You don’t have to wind Marjane Satrapi up to get her talking about her terrific graphic novel The Complete Persepolis. Or the funny, heartbreaking, hand-animated movie she’s made out of it with co-director Vincent Paronnaud. Or the complexities of her native Iran under various dictators, or what it’s like to be in self-imposed exile, or the sorry state of the world today, or anything else you might throw at her. Biting into a plum in the obligatory Four Seasons hotel suite, Satrapi, a vivacious round imp clad in head-to-toe basic black — Paris black, not Islamic Republic black — displays the same darting intellectual curiosity, the same irreverent big mouth, and the same warm appreciation for family and friends as does her alter ego in the semiautobiographical Persepolis.

Spanning the years from the overthrow of the Shah and the Islamic Revolution through the war with Iraq to 1994, when Satrapi left her native country for the second time to live and work in France, the lustrous black-and-white film slyly operates on several levels at once, from the sociopolitical to the soulfully emotional. Satrapi readily concedes that, in part, Persepolis is an account of what it felt like to grow up in a nation exchanging one form of totalitarianism for another, an experience that has turned her into an ardent humanist with a scathing mistrust of ideology. And by that she doesn’t just mean the Shah’s feudal blather, or the God that failed her as a child, or the doctrinaire Marxism that sent her beloved uncle to his death at the hands of the same rabid Islamic fundamentalists who also sent thousands of their eager young followers to die as “martyrs” in that other pointless war ?with Iraq.

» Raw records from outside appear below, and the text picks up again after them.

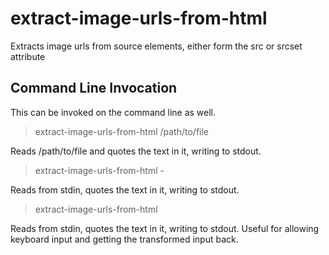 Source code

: # extract-image-urls-from-html

Extracts image urls from source elements, either form the src or srcset attribute

## Command Line Invocation

This can be invoked on the command line as well.

> extract-image-urls-from-html /path/to/file

Reads /path/to/file and quotes the text in it, writing to stdout.

> extract-image-urls-from-html -

Reads from stdin, quotes the text in it, writing to stdout.

> extract-image-urls-from-html

Reads from stdin, quotes the text in it, writing to stdout. Useful for allowing
keyboard input and getting the transformed input back.
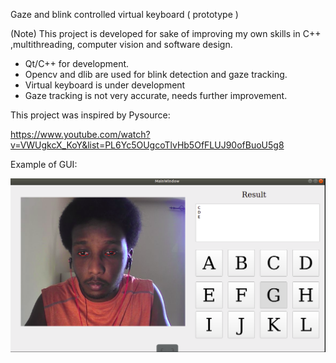 Gaze and blink controlled virtual keyboard ( prototype )

(Note) This project is developed for sake of  improving my own skills in C++ ,multithreading, computer vision and software design.

- Qt/C++ for development.
- Opencv and dlib are used for blink detection and gaze tracking.
- Virtual keyboard is under development
- Gaze tracking is not very accurate, needs further improvement.

This project was inspired by Pysource:

https://www.youtube.com/watch?v=VWUgkcX_KoY&list=PL6Yc5OUgcoTlvHb5OfFLUJ90ofBuoU5g8

Example of GUI:

![Screenshot](gui.png)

“The ideologists themselves, they never go and die,” Satrapi says vehemently in heavily accented but fluent English. “And I say, ‘If this is the school of dying for your ideas, why don’t you go and die? Why do you send us?’ With all the blood that has been thrown on the ground for this, and nothing has changed, I say it’s better to die in a very slow way, and just talk and talk and talk.” She laughs. “That has been my decision in life.”

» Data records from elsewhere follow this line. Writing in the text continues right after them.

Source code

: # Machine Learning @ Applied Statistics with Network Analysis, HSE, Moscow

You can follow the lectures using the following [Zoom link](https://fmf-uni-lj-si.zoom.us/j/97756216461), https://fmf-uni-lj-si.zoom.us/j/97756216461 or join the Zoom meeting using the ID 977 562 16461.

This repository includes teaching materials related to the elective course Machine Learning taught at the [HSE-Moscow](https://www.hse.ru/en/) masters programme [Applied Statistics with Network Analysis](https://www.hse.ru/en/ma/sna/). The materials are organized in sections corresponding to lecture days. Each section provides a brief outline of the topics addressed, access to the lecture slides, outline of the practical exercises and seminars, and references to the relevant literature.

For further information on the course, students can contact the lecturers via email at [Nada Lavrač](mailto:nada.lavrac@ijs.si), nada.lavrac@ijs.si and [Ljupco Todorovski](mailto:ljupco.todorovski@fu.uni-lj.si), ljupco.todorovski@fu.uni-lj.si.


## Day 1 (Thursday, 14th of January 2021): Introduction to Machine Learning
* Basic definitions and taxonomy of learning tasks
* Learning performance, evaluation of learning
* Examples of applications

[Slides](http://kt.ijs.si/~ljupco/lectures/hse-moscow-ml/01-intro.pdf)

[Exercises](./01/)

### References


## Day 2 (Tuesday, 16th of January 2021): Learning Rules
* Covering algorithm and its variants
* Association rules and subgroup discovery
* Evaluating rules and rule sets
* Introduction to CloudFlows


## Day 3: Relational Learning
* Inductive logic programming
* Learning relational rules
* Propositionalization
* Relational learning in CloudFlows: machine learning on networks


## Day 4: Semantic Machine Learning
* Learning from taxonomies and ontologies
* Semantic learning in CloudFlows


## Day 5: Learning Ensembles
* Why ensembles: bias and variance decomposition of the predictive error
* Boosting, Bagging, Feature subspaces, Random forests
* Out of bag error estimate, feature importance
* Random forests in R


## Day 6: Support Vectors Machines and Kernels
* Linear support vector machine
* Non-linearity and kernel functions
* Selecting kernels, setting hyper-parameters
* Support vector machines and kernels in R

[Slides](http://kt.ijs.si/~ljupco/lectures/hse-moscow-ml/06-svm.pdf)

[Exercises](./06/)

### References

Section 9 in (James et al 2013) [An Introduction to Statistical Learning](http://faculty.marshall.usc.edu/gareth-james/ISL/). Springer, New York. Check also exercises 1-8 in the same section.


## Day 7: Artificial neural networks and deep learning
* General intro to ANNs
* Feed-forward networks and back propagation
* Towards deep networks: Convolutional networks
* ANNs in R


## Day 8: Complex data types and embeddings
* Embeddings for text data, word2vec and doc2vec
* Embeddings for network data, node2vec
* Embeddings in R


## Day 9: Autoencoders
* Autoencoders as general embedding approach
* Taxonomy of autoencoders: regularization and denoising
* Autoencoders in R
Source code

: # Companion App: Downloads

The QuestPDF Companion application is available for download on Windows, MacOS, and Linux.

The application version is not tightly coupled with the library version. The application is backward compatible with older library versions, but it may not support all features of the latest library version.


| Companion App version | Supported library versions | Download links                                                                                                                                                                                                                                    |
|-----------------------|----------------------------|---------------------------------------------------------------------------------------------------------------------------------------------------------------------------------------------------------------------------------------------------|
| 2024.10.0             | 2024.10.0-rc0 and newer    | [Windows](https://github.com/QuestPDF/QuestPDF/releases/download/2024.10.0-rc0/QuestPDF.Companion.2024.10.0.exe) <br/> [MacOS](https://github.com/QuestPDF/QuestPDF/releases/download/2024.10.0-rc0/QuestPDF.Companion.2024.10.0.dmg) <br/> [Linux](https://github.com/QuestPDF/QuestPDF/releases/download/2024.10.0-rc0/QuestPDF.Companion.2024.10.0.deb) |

In art, too. Gabby as all get out, Persepolis may be an intensely subjective tale of a stroppy, observant little girl growing up in a loving family, but it’s also a portrait of a society rich in internal contradictions that run counter to Western preconceptions. Satrapi’s secular, open-minded parents, who supported her choices even when they disagreed with them, continue to live in Iran today, undisturbed by the authorities despite Satrapi’s international fame as a dissenter. “Other than maybe at the beginning of the revolution,” she says, shrugging, “I have never heard of an Iranian family being punished for the dissidence of one of its members.” And she’s quick to point out that, for all Iran’s near-medieval patriarchy, its double standards of sexuality, the public harassment of women by the clothing police in absurd rituals depicted with bitterly antic satire in the film — there may be no better place in the world for a woman to get educated.

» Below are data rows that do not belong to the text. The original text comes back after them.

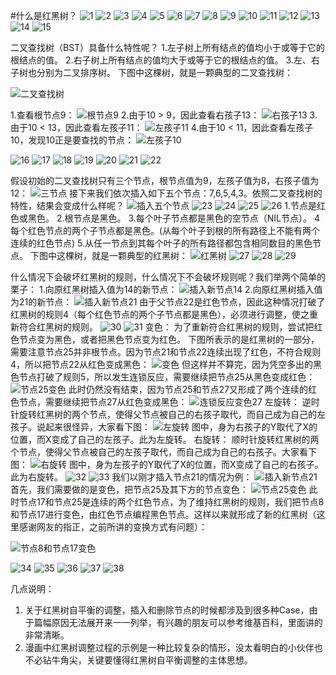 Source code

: #什么是红黑树？ 
![1](红黑树/1.jpg)
![2](红黑树/2.jpg)
![3](红黑树/3.jpg)
![4](红黑树/4.jpg)
![5](红黑树/5.jpg)
![6](红黑树/6.jpg)
![7](红黑树/7.jpg)
![8](红黑树/8.jpg)
![9](红黑树/9.jpg)
![10](红黑树/10.jpg)
![11](红黑树/11.jpg)
![12](红黑树/12.jpg)
![13](红黑树/13.jpg)
![14](红黑树/14.jpg)
![15](红黑树/15.jpg)
 
 
二叉查找树（BST）具备什么特性呢？
1.左子树上所有结点的值均小于或等于它的根结点的值。
2.右子树上所有结点的值均大于或等于它的根结点的值。
3.左、右子树也分别为二叉排序树。
下图中这棵树，就是一颗典型的二叉查找树：

![二叉查找树](红黑树/二叉查找树.png)

1.查看根节点9：
 ![根节点9](红黑树/根节点9.jpg)
2.由于10 > 9，因此查看右孩子13：
 ![右孩子13](红黑树/右孩子13.jpg)
3.由于10 < 13，因此查看左孩子11：
 ![左孩子11](红黑树/左孩子11.jpg)
4.由于10 < 11，因此查看左孩子10，发现10正是要查找的节点：
 ![左孩子10](红黑树/左孩子10.jpg)
 
 ![16](红黑树/16.jpg)
 ![17](红黑树/17.jpg)
 ![18](红黑树/18.jpg)
 ![19](红黑树/19.jpg)
 ![20](红黑树/20.jpg)
 ![21](红黑树/21.jpg)
 ![22](红黑树/22.jpg)
 
假设初始的二叉查找树只有三个节点，根节点值为9，左孩子值为8，右孩子值为12：
 ![三节点](红黑树/三节点.png)
接下来我们依次插入如下五个节点：7,6,5,4,3。依照二叉查找树的特性，结果会变成什么样呢？
 ![插入五个节点](红黑树/插入五个节点.png)
 ![23](红黑树/23.jpg)
 ![24](红黑树/24.jpg)
 ![25](红黑树/25.jpg)
 ![26](红黑树/26.jpg)
1.节点是红色或黑色。
2.根节点是黑色。
3.每个叶子节点都是黑色的空节点（NIL节点）。
4 每个红色节点的两个子节点都是黑色。(从每个叶子到根的所有路径上不能有两个连续的红色节点)
5.从任一节点到其每个叶子的所有路径都包含相同数目的黑色节点。
下图中这棵树，就是一颗典型的红黑树：
 ![红黑树](红黑树/红黑树.jpg)
 ![27](红黑树/27.jpg)
 ![28](红黑树/28.jpg)
 ![29](红黑树/29.jpg)
 
什么情况下会破坏红黑树的规则，什么情况下不会破坏规则呢？我们举两个简单的栗子：
1.向原红黑树插入值为14的新节点：
 ![插入新节点14](红黑树/插入新节点14.jpg)
2.向原红黑树插入值为21的新节点：
 ![插入新节点21](红黑树/插入新节点21.jpg)
由于父节点22是红色节点，因此这种情况打破了红黑树的规则4（每个红色节点的两个子节点都是黑色），必须进行调整，使之重新符合红黑树的规则。
 ![30](红黑树/30.jpg)
 ![31](红黑树/31.jpg)
变色：
为了重新符合红黑树的规则，尝试把红色节点变为黑色，或者把黑色节点变为红色。
下图所表示的是红黑树的一部分，需要注意节点25并非根节点。因为节点21和节点22连续出现了红色，不符合规则4，所以把节点22从红色变成黑色：
 ![变色](红黑树/变色.png)
但这样并不算完，因为凭空多出的黑色节点打破了规则5，所以发生连锁反应，需要继续把节点25从黑色变成红色：
 ![节点25变色](红黑树/节点25变色.jpg)
此时仍然没有结束，因为节点25和节点27又形成了两个连续的红色节点，需要继续把节点27从红色变成黑色：
 ![连锁反应变色27](红黑树/连锁反应变色27.jpg)
左旋转：
逆时针旋转红黑树的两个节点，使得父节点被自己的右孩子取代，而自己成为自己的左孩子。说起来很怪异，大家看下图：
 ![左旋转](红黑树/左旋转.png)
图中，身为右孩子的Y取代了X的位置，而X变成了自己的左孩子。此为左旋转。
右旋转：
顺时针旋转红黑树的两个节点，使得父节点被自己的左孩子取代，而自己成为自己的右孩子。大家看下图：
 ![右旋转](红黑树/右旋转.png)
图中，身为左孩子的Y取代了X的位置，而X变成了自己的右孩子。此为右旋转。
 ![32](红黑树/32.jpg)
 ![33](红黑树/33.jpg)
我们以刚才插入节点21的情况为例：
 ![插入新节点21](红黑树/插入新节点21.jpg)
首先，我们需要做的是变色，把节点25及其下方的节点变色：
 ![节点25变色](红黑树/节点25变色.jpg)
此时节点17和节点25是连续的两个红色节点，为了维持红黑树的规则，我们把节点8和节点17进行变色，由红色节点编程黑色节点。这样以来就形成了新的红黑树（这里感谢网友的指正，之前所讲的变换方式有问题）：

 ![节点8和节点17变色](红黑树/节点8和节点17变色.jpg)

<!-- 此时节点17和节点25是连续的两个红色节点，那么把节点17变成黑色节点？恐怕不合适。这样一来不但打破了规则4，而且根据规则2（根节点是黑色），也不可能把节点13变成红色节点。
变色已无法解决问题，我们把节点13看做X，把节点17看做Y，像刚才的示意图那样进行左旋转：
 
 
 
由于根节点必须是黑色节点，所以需要变色，变色结果如下：
 
这样就结束了吗？并没有。因为其中两条路径(17 -> 8 -> 6 -> NIL)的黑色节点个数是4，其他路径的黑色节点个数是3，不符合规则5。
这时候我们需要把节点13看做X，节点8看做Y，像刚才的示意图那样进行右旋转：
 
 
 
最后根据规则来进行变色：
 
如此一来，我们的红黑树变得重新符合规则。这一个例子的调整过程比较复杂，经历了如下步骤：
变色 -> 左旋转 -> 变色 -> 右旋转 -> 变色 -->
 ![34](红黑树/34.jpg)
 ![35](红黑树/35.jpg)
 ![36](红黑树/36.jpg)
 ![37](红黑树/37.jpg)
 ![38](红黑树/38.jpg)

几点说明：
1. 关于红黑树自平衡的调整，插入和删除节点的时候都涉及到很多种Case，由于篇幅原因无法展开来一一列举，有兴趣的朋友可以参考维基百科，里面讲的非常清晰。
2. 漫画中红黑树调整过程的示例是一种比较复杂的情形，没太看明白的小伙伴也不必钻牛角尖，关键要懂得红黑树自平衡调整的主体思想。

“The Iranian regime has its bad side, everybody knows about that,” she says. “But calling them the Taliban is inaccurate. They never stopped the girls going to school. Sixty-five percent of Iranian university students are women, even in engineering, and they get good jobs too. These women are more educated than their own husbands, fathers, brothers. The biggest enemy of democracy is patriarchal culture. If the father is the patriarch of the family, the dictator is the father of the nation. So if you want to make a democracy, you have to have equality between men and women. That’s where the changes will come from.”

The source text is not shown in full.